## Your objective
Starting from the line that holds "- [想看 走向共和‎", print every line through the end of the records, first and last included.

## Data supplied
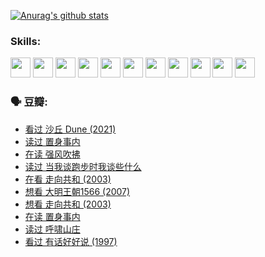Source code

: 
[![Anurag's github stats](https://github-readme-stats.vercel.app/api?username=w940853815)](https://github.com/anuraghazra/github-readme-stats)

### Skills:

<code><img height="32" src="https://cdn.jsdelivr.net/npm/simple-icons@v5/icons/python.svg"></code>
<code><img height="32" src="https://cdn.jsdelivr.net/npm/simple-icons@v5/icons/javascript.svg"></code>
<code><img height="32" src="https://cdn.jsdelivr.net/npm/simple-icons@v5/icons/django.svg"></code>
<code><img height="32" src="https://cdn.jsdelivr.net/npm/simple-icons@v5/icons/flask.svg"></code>
<code><img height="32" src="https://cdn.jsdelivr.net/npm/simple-icons@v5/icons/vuetify.svg"></code>
<code><img height="32" src="https://cdn.jsdelivr.net/npm/simple-icons@v5/icons/git.svg"></code>
<code><img height="32" src="https://cdn.jsdelivr.net/npm/simple-icons@v5/icons/docker.svg"></code>
<code><img height="32" src="https://cdn.jsdelivr.net/npm/simple-icons@v5/icons/postgresql.svg"></code>
<code><img height="32" src="https://cdn.jsdelivr.net/npm/simple-icons@v5/icons/elasticsearch.svg"></code>
<code><img height="32" src="https://cdn.jsdelivr.net/npm/simple-icons@v5/icons/macos.svg"></code>
<code><img height="32" src="https://cdn.jsdelivr.net/npm/simple-icons@v5/icons/linux.svg"></code>

### 🗣 豆瓣:

<!-- DOUBAN-ACTIVITIES:START -->
- [看过 沙丘 Dune‎ (2021)](https://www.douban.com/people/136069238/status/3726869471/?_i=42393233)
- [读过 置身事内](https://www.douban.com/people/136069238/status/3726223867/?_i=42393233)
- [在读 强风吹拂](https://www.douban.com/people/136069238/status/3725395475/?_i=42393233)
- [读过 当我谈跑步时我谈些什么](https://www.douban.com/people/136069238/status/3715422296/?_i=42393233)
- [在看 走向共和‎ (2003)](https://www.douban.com/people/136069238/status/3711470443/?_i=42393233)
- [想看 大明王朝1566‎ (2007)](https://www.douban.com/people/136069238/status/3710980213/?_i=42393233)
- [想看 走向共和‎ (2003)](https://www.douban.com/people/136069238/status/3710980002/?_i=42393233)
- [在读 置身事内](https://www.douban.com/people/136069238/status/3710472151/?_i=42393233)
- [读过 呼啸山庄](https://www.douban.com/people/136069238/status/3710470617/?_i=42393233)
- [看过 有话好好说‎ (1997)](https://www.douban.com/people/136069238/status/3709833172/?_i=42393233)
<!-- DOUBAN-ACTIVITIES:END -->
<!--
**w940853815/w940853815** is a ✨ _special_ ✨ repository because its `README.md` (this file) appears on your GitHub profile.

Here are some ideas to get you started:

- 🔭 I’m currently working on ...
- 🌱 I’m currently learning ...
- 👯 I’m looking to collaborate on ...
- 🤔 I’m looking for help with ...
- 💬 Ask me about ...
- 📫 How to reach me: ...
- 😄 Pronouns: ...
- ⚡ Fun fact: ...
-->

## Expected output
- [想看 走向共和‎ (2003)](https://www.douban.com/people/136069238/status/3710980002/?_i=42393233)
- [在读 置身事内](https://www.douban.com/people/136069238/status/3710472151/?_i=42393233)
- [读过 呼啸山庄](https://www.douban.com/people/136069238/status/3710470617/?_i=42393233)
- [看过 有话好好说‎ (1997)](https://www.douban.com/people/136069238/status/3709833172/?_i=42393233)
<!-- DOUBAN-ACTIVITIES:END -->
<!--
**w940853815/w940853815** is a ✨ _special_ ✨ repository because its `README.md` (this file) appears on your GitHub profile.

Here are some ideas to get you started:

- 🔭 I’m currently working on ...
- 🌱 I’m currently learning ...
- 👯 I’m looking to collaborate on ...
- 🤔 I’m looking for help with ...
- 💬 Ask me about ...
- 📫 How to reach me: ...
- 😄 Pronouns: ...
- ⚡ Fun fact: ...
-->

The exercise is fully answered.